Primark, which has already opened shops in other countries as coronavirus lockdowns have been lifted, said that performance in those branches has been “reassuring and encouraging”, although they are still down like for like.

At present, Primark is trading in 112 branches, which account for 34% of selling space. Parent ABF reported: “Primark is now working to reopen all its stores in England on June 15, following the recent announcement by the UK government.
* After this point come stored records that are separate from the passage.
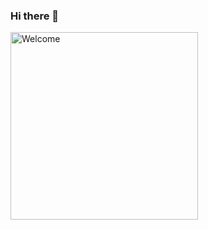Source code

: ### Hi there 👋
<img align="center" width="300" height="300" src="https://raw.githubusercontent.com/uguryilmaz235/uguryilmaz235/master/gif/welcome.gif" alt="Welcome">

<!--
**uguryilmaz235/uguryilmaz235** is a ✨ _special_ ✨ repository because its `README.md` (this file) appears on your GitHub profile.

Here are some ideas to get you started:

- 🔭 I’m currently working on ...
- 🌱 I’m currently learning ...
- 👯 I’m looking to collaborate on ...
- 🤔 I’m looking for help with ...
- 💬 Ask me about ...
- 📫 How to reach me: ...
- 😄 Pronouns: ...
- ⚡ Fun fact: ...
-->
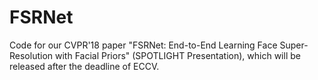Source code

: # FSRNet
Code for our CVPR'18 paper "FSRNet: End-to-End Learning Face Super-Resolution with Facial Priors" (SPOTLIGHT Presentation), which will be released after the deadline of ECCV.
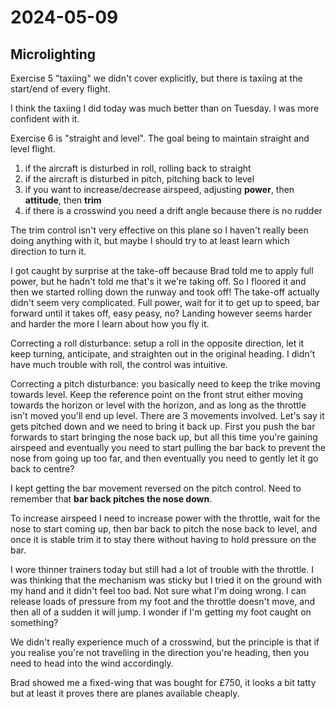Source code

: # 2024-05-09

## Microlighting

Exercise 5 "taxiing" we didn't cover explicitly, but there is taxiing at the start/end of every flight.

I think the taxiing I did today was much better than on Tuesday. I was more confident with it.

Exercise 6 is "straight and level". The goal being to maintain straight and level flight.

1. if the aircraft is disturbed in roll, rolling back to straight
2. if the aircraft is disturbed in pitch, pitching back to level
3. if you want to increase/decrease airspeed, adjusting **power**, then **attitude**, then **trim**
4. if there is a crosswind you need a drift angle because there is no rudder

The trim control isn't very effective on this plane so I haven't really been doing anything with it,
but maybe I should try to at least learn which direction to turn it.

I got caught by surprise at the take-off because Brad told me to apply full power, but he hadn't
told me that's it we're taking off. So I floored it and then we started rolling down the
runway and took off! The take-off actually didn't seem very complicated. Full power, wait for
it to get up to speed, bar forward until it takes off, easy peasy, no? Landing however seems harder and
harder the more I learn about how you fly it.

Correcting a roll disturbance: setup a roll in the opposite direction, let it keep turning, anticipate, and straighten out in the original heading. I didn't have much trouble with roll, the control was intuitive.

Correcting a pitch disturbance: you basically need to keep the trike moving towards level. Keep the reference point on the front strut either moving towards the horizon or level with the horizon, and as long as the throttle isn't moved you'll end up level. There are 3 movements
involved. Let's say it gets pitched down and we need to bring it back up. First you push the bar forwards to
start bringing the nose back up, but all this time you're gaining airspeed and eventually you need to start pulling
the bar back to prevent the nose from going up too far, and then eventually you need to gently let it go back
to centre?

I kept getting the bar movement reversed on the pitch control. Need to remember that **bar back pitches the nose down**.

To increase airspeed I need to increase power with the throttle, wait for the nose to start coming up, then bar back to pitch the nose back to level, and once it is stable trim it to stay there without having to hold pressure on the bar.

I wore thinner trainers today but still had a lot of trouble with the throttle. I was thinking that the mechanism was sticky but I tried it on the ground with my hand and it didn't feel too bad. Not sure what I'm doing wrong. I can release loads of pressure from my foot and the throttle doesn't move, and then all of a sudden it will jump. I wonder if I'm getting my foot caught on something?

We didn't really experience much of a crosswind, but the principle is that if you realise you're not travelling
in the direction you're heading, then you need to head into the wind accordingly.

Brad showed me a fixed-wing that was bought for £750, it looks a bit tatty but at least it proves there are planes
available cheaply.
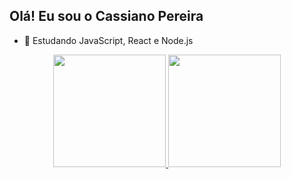 ## Olá! Eu sou o Cassiano Pereira

- 🌱 Estudando JavaScript, React e Node.js

<div align="center">
  <a href="https://github.com/CassianoBraz">
  <img height="180em" src="https://github-readme-stats.vercel.app/api?username=CassianoBraz&show_icons=true&theme=dark&include_all_commits=true&count_private=true"/>
  <img height="180em" src="https://github-readme-stats.vercel.app/api/top-langs/?username=CassianoBraz&layout=compact&langs_count=7&theme=dark"/>
</div>


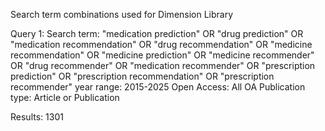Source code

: 
Search term combinations used for Dimension Library

Query 1:
Search term: "medication prediction" OR "drug prediction" OR "medication recommendation" OR "drug recommendation" OR "medicine recommendation" OR "medicine prediction" OR "medicine recommender" OR "drug recommender" OR "medication recommender" OR "prescription prediction" OR "prescription recommendation" OR "prescription recommender"
year range: 2015-2025
Open Access: All OA
Publication type: Article or Publication



Results: 1301 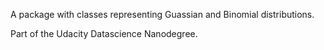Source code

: A package with classes representing Guassian and Binomial distributions.

Part of the Udacity Datascience Nanodegree.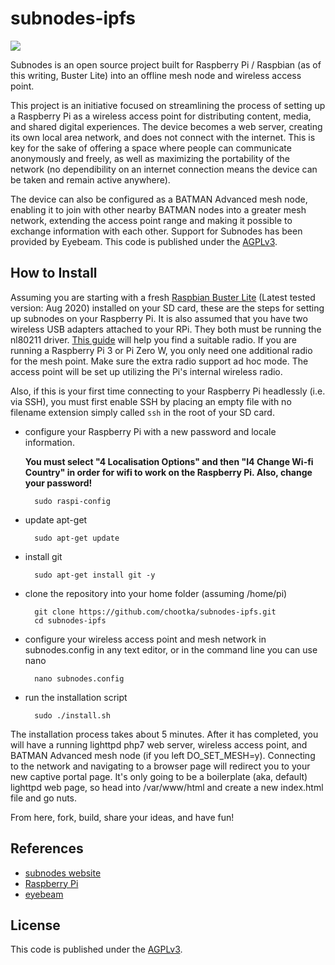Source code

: subnodes-ipfs
=================

![](https://david-dm.org/chootka/subnodes.svg)

Subnodes is an open source project built for Raspberry Pi / Raspbian (as of this writing, Buster Lite) into an offline mesh node and wireless access point.

This project is an initiative focused on streamlining the process of setting up a Raspberry Pi as a wireless access point for distributing content, media, and shared digital experiences. The device becomes a web server, creating its own local area network, and does not connect with the internet. This is key for the sake of offering a space where people can communicate anonymously and freely, as well as maximizing the portability of the network (no dependibility on an internet connection means the device can be taken and remain active anywhere). 

The device can also be configured as a BATMAN Advanced mesh node, enabling it to join with other nearby BATMAN nodes into a greater mesh network, extending the access point range and making it possible to exchange information with each other. Support for Subnodes has been provided by Eyebeam. This code is published under the [AGPLv3](http://www.gnu.org/licenses/agpl-3.0.html).

How to Install
--------------
Assuming you are starting with a fresh [Raspbian Buster Lite](http://www.raspberrypi.org/downloads/) (Latest tested version: Aug 2020) installed on your SD card, these are the steps for setting up subnodes on your Raspberry Pi. It is also assumed that you have two wireless USB adapters attached to your RPi. They both must be running the nl80211 driver. [This guide](https://github.com/phillymesh/802.11s-adapters/blob/master/README.md) will help you find a suitable radio. If you are running a Raspberry Pi 3 or Pi Zero W, you only need one additional radio for the mesh point. Make sure the extra radio support ad hoc mode. The access point will be set up utilizing the Pi's internal wireless radio.

Also, if this is your first time connecting to your Raspberry Pi headlessly (i.e. via SSH), you must first enable SSH by placing an empty file with no filename extension simply called `ssh` in the root of your SD card.

* configure your Raspberry Pi with a new password and locale information. 
  
  **You must select "4 Localisation Options" and then "I4 Change Wi-fi Country" in order for wifi to work on the Raspberry Pi. Also, change your password!**

        sudo raspi-config

* update apt-get

        sudo apt-get update
        
* install git

        sudo apt-get install git -y

* clone the repository into your home folder (assuming /home/pi)

        git clone https://github.com/chootka/subnodes-ipfs.git
        cd subnodes-ipfs

* configure your wireless access point and mesh network in subnodes.config in any text editor, or in the command line you can use nano

        nano subnodes.config

* run the installation script

        sudo ./install.sh

The installation process takes about 5 minutes. After it has completed, you will have a running lighttpd php7 web server, wireless access point, and BATMAN Advanced mesh node (if you left DO_SET_MESH=y). Connecting to the network and navigating to a browser page will redirect you to your new captive portal page. It's only going to be a boilerplate (aka, default) lighttpd web page, so head into /var/www/html and create a new index.html file and go nuts.

From here, fork, build, share your ideas, and have fun!

References
----------
* [subnodes website](http://www.subnodes.org/)
* [Raspberry Pi](http://www.raspberrypi.org/)
* [eyebeam](http://eyebeam.org/)

License
----------
This code is published under the [AGPLv3](http://www.gnu.org/licenses/agpl-3.0.html).
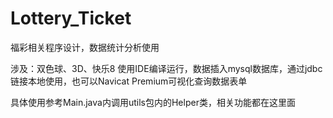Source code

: # Lottery_Ticket
福彩相关程序设计，数据统计分析使用

涉及：双色球、3D、快乐8
使用IDE编译运行，数据插入mysql数据库，通过jdbc链接本地使用，也可以Navicat Premium可视化查询数据表单

具体使用参考Main.java内调用utils包内的Helper类，相关功能都在这里面
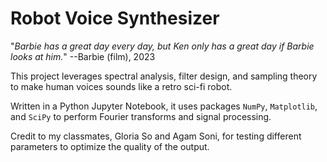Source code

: # Robot Voice Synthesizer

"*Barbie has a great day every day, but Ken only has a great day if Barbie looks at him.*" --Barbie (film), 2023

This project leverages spectral analysis, filter design, and sampling theory to make human voices sounds like a retro sci-fi robot.

Written in a Python Jupyter Notebook, it uses packages `NumPy`, `Matplotlib`, and `SciPy` to perform Fourier transforms and signal processing.

Credit to my classmates, Gloria So and Agam Soni, for testing different parameters to optimize the quality of the output.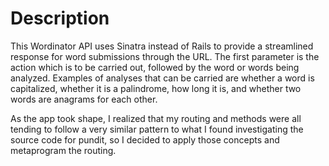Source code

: # Description

This Wordinator API uses Sinatra instead of Rails to provide a streamlined
response for word submissions through the URL. The first parameter is the
action which is to be carried out, followed by the word or words being
analyzed. Examples of analyses that can be carried are whether a word is
capitalized, whether it is a palindrome, how long it is, and whether two words
are anagrams for each other.

As the app took shape, I realized that my routing and methods were all tending
to follow a very similar pattern to what I found investigating the source code
for pundit, so I decided to apply those concepts and metaprogram the routing.
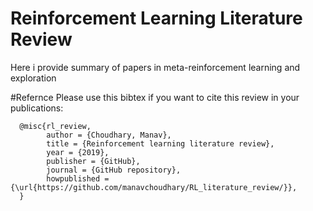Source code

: # Reinforcement Learning Literature Review
Here i provide summary of papers in meta-reinforcement learning and exploration

#Refernce
Please use this bibtex if you want to cite this review in your publications:

      @misc{rl_review,
            author = {Choudhary, Manav},
            title = {Reinforcement learning literature review},
            year = {2019},
            publisher = {GitHub},
            journal = {GitHub repository},
            howpublished = {\url{https://github.com/manavchoudhary/RL_literature_review/}},
      }
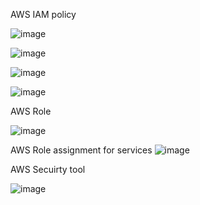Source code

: 
AWS IAM policy

![image](https://user-images.githubusercontent.com/38088886/146378815-d19345a7-b33a-4b06-9f6e-5197a8d8fee1.png)

![image](https://user-images.githubusercontent.com/38088886/146384931-d26b54ba-123d-4f1f-ba16-415e2be08cb8.png)

![image](https://user-images.githubusercontent.com/38088886/146385267-cc68ef5a-14e1-4550-9c19-ff52a6b27ecb.png)

![image](https://user-images.githubusercontent.com/38088886/146385629-d42a7b01-7dd0-4dc8-926d-a6b142553077.png)


AWS Role

![image](https://user-images.githubusercontent.com/38088886/147541751-50899377-f197-49b5-8a21-cb63ad21ed71.png)

AWS Role assignment for services
![image](https://user-images.githubusercontent.com/38088886/147542665-d79361c6-f878-49a7-b938-2cb693d97a3a.png)


AWS Secuirty tool

![image](https://user-images.githubusercontent.com/38088886/147544159-2a8d8944-9e71-401f-a61c-14d3b4ddeaaa.png)


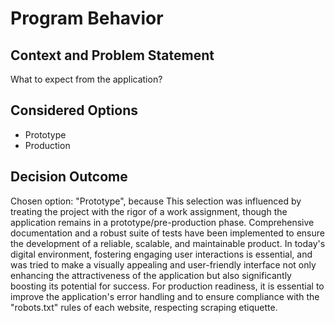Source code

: # Program Behavior

## Context and Problem Statement

What to expect from the application?

## Considered Options

* Prototype
* Production

## Decision Outcome

Chosen option: "Prototype", because This selection was influenced by treating the project with the rigor of a work assignment, though the application remains in a prototype/pre-production phase. Comprehensive documentation and a robust suite of tests have been implemented to ensure the development of a reliable, scalable, and maintainable product. In today's digital environment, fostering engaging user interactions is essential, and was tried to make a visually appealing and user-friendly interface not only enhancing the attractiveness of the application but also significantly boosting its potential for success. For production readiness, it is essential to improve the application's error handling and to ensure compliance with the "robots.txt" rules of each website, respecting scraping etiquette.
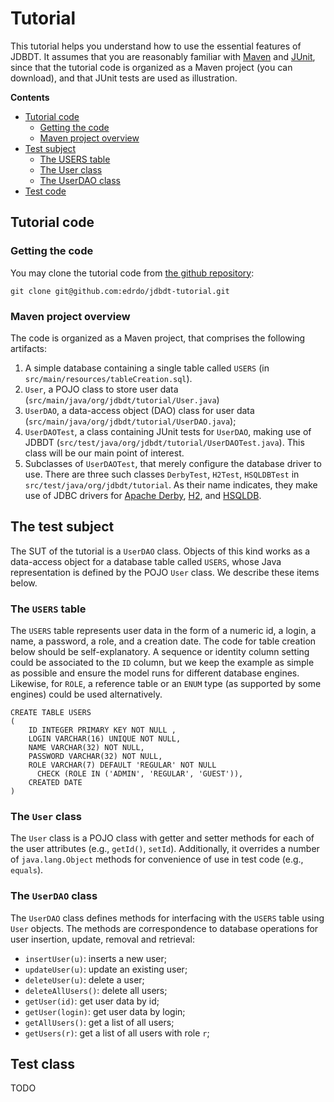 # Tutorial

This tutorial helps you understand how to use the essential
features of JDBDT.  It assumes that you are reasonably familiar with [Maven](http://maven.org) and [JUnit](http://junit.org), since that the tutorial code is organized as a Maven project (you can download), and that JUnit tests are used as illustration.

**Contents**

* 	[Tutorial code](Tutorial.html#TheCode)
	*	[Getting the code](Tutorial.html#TheCode_GetIt)
	*	[Maven project overview](Tutorial.html#TheCode_MavenProject)
* 	[Test subject](Tutorial.html#TheTestSubject)
	*	[The USERS table](Tutorial.html#TheTestSubject_Table)
	*	[The User class](Tutorial.html#TheTestSubject_UserClass)
	*	[The UserDAO class](Tutorial.html#TheTestSubject_UserDAOClass)
* 	[Test code](Tutorial.html#TheTestCode)

## Tutorial code
<a name="#TheCode"></a>

### Getting the code
<a name="TheCode_GetIt"></a>

You may clone the tutorial code from [the github repository](http://github.com/edrdo/jdbdt-tutorial):
	
	git clone git@github.com:edrdo/jdbdt-tutorial.git

### Maven project overview
<a name="TheCode_MavenProject"></a>

The code is organized as a Maven project, that comprises the following artifacts:

1. A simple database containing a single table called `USERS`
(in `src/main/resources/tableCreation.sql`).	
2. `User`, a POJO class to store user data (`src/main/java/org/jdbdt/tutorial/User.java`)
3. `UserDAO`,  a data-access object (DAO) class for user data (`src/main/java/org/jdbdt/tutorial/UserDAO.java`);
4. `UserDAOTest`, a class containing JUnit tests for `UserDAO`, making use of JDBDT (`src/test/java/org/jdbdt/tutorial/UserDAOTest.java`).
This class will be our main point of interest.
5. Subclasses of `UserDAOTest`, that merely configure the database driver to use.
There are three such classes `DerbyTest`, `H2Test`, `HSQLDBTest` in `src/test/java/org/jdbdt/tutorial`. As their name indicates, they make use of JDBC drivers for [Apache Derby](http://db.apache.org/derby), [H2](http://h2database.com), and [HSQLDB](http://hsqldb.org).

## The test subject
<a name="TheTestSubject"></a>

The SUT of the tutorial is a `UserDAO` class. Objects of this kind 
works as a data-access object for a database table called `USERS`,
whose Java representation is defined by the POJO `User` class. 
We describe these items below.

### The `USERS` table 
<a name="TheTestSubject_Table"></a>

The `USERS` table represents user data in the form of a numeric id, a login, a name,
a password, a role, and a creation date. The code for table creation below should be 
self-explanatory.  A sequence or identity column setting could be associated to the `ID` column, but we keep the example as simple as possible and ensure the model runs for different database engines. Likewise, for `ROLE`, a reference table or an `ENUM` type (as supported by some engines) could be used alternatively.

	CREATE TABLE USERS 
	(
		ID INTEGER PRIMARY KEY NOT NULL ,
		LOGIN VARCHAR(16) UNIQUE NOT NULL,
		NAME VARCHAR(32) NOT NULL,
		PASSWORD VARCHAR(32) NOT NULL,
		ROLE VARCHAR(7) DEFAULT 'REGULAR' NOT NULL
		  CHECK (ROLE IN ('ADMIN', 'REGULAR', 'GUEST')),
		CREATED DATE
	)
	
### The `User` class
<a name="TheTestSubject_UserClass"></a>

The `User` class is a POJO class with getter and setter methods for each of the user attributes (e.g., `getId()`, `setId`). Additionally, it overrides a number of `java.lang.Object` methods for convenience of use in test code (e.g., `equals`). 

### The `UserDAO` class

<a name="TheTestSubject_UserDAOClass"></a>

The `UserDAO` class defines methods for interfacing with the `USERS` table 
using `User` objects. The methods are correspondence to database operations
for user insertion, update, removal and retrieval:

* `insertUser(u)`: inserts a new user;
* `updateUser(u)`: update an existing user;
* `deleteUser(u)`: delete a user;
* `deleteAllUsers()`: delete all users;
* `getUser(id)`: get user data by id;
* `getUser(login)`: get user data by login; 
* `getAllUsers()`: get a list of all users;
* `getUsers(r)`: get a list of all users with role `r`;

## Test class

TODO

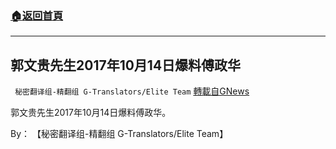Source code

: ###  [:house:返回首頁](https://github.com/ourhimalayas/txt)
---


## 郭文贵先生2017年10月14日爆料傅政华
` 秘密翻译组-精翻组 G-Translators/Elite Team` [轉載自GNews](https://gnews.org/zh-hans/1572218/)

郭文贵先生2017年10月14日爆料傅政华。

By： 【秘密翻译组-精翻组 G-Translators/Elite Team】
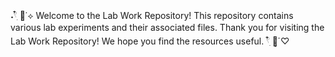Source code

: ˖𓍢ִ໋ 🩷˙⟡ Welcome to the Lab Work Repository! This repository contains various lab experiments and their associated files. Thank you for visiting the Lab Work Repository! We hope you find the resources useful. 𓍢ִ໋ 🌷͙֒ ♡

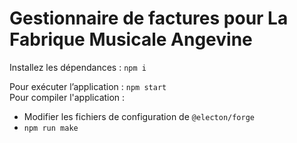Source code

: # Gestionnaire de factures pour La Fabrique Musicale Angevine

Installez les dépendances : ``npm i``

Pour exécuter l’application : ``npm start`` <br>
Pour compiler l'application : <br>
* Modifier les fichiers de configuration de `@electon/forge`
* ``npm run make``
“At that date we expect to be operating from 281 stores representing 79% of total selling space. We await further guidance for the stores in Northern Ireland, Wales and Scotland, and anticipate openings in late June.”

The retailer said: “Trading in our reopened stores has been both reassuring and encouraging, with customer queues outside most stores and, once in store, spending on larger basket sizes.

“However, the trading results since reopening were delivered over a very short period, will have been influenced by a number of specific factors and may not be indicative of a long-term pattern.

“Cumulative sales since reopening, on a like-for-like basis, were down on the same period last year in aggregate.”

Primark has introduced a variety of health and safety measures in stores, such as social distancing. The retailer said that, as long as social distancing is necessary, it will “restrict the capacity of our busiest stores from achieving their aggregate pre-Covid-19 sales densities”.

Checkouts are a particular bottleneck, but Primark said: “Our initial view is that the implementation of social distancing could only affect sales to some extent in higher-density stores, which represented some 10 to 20% of pre-Covid-19 total sales.”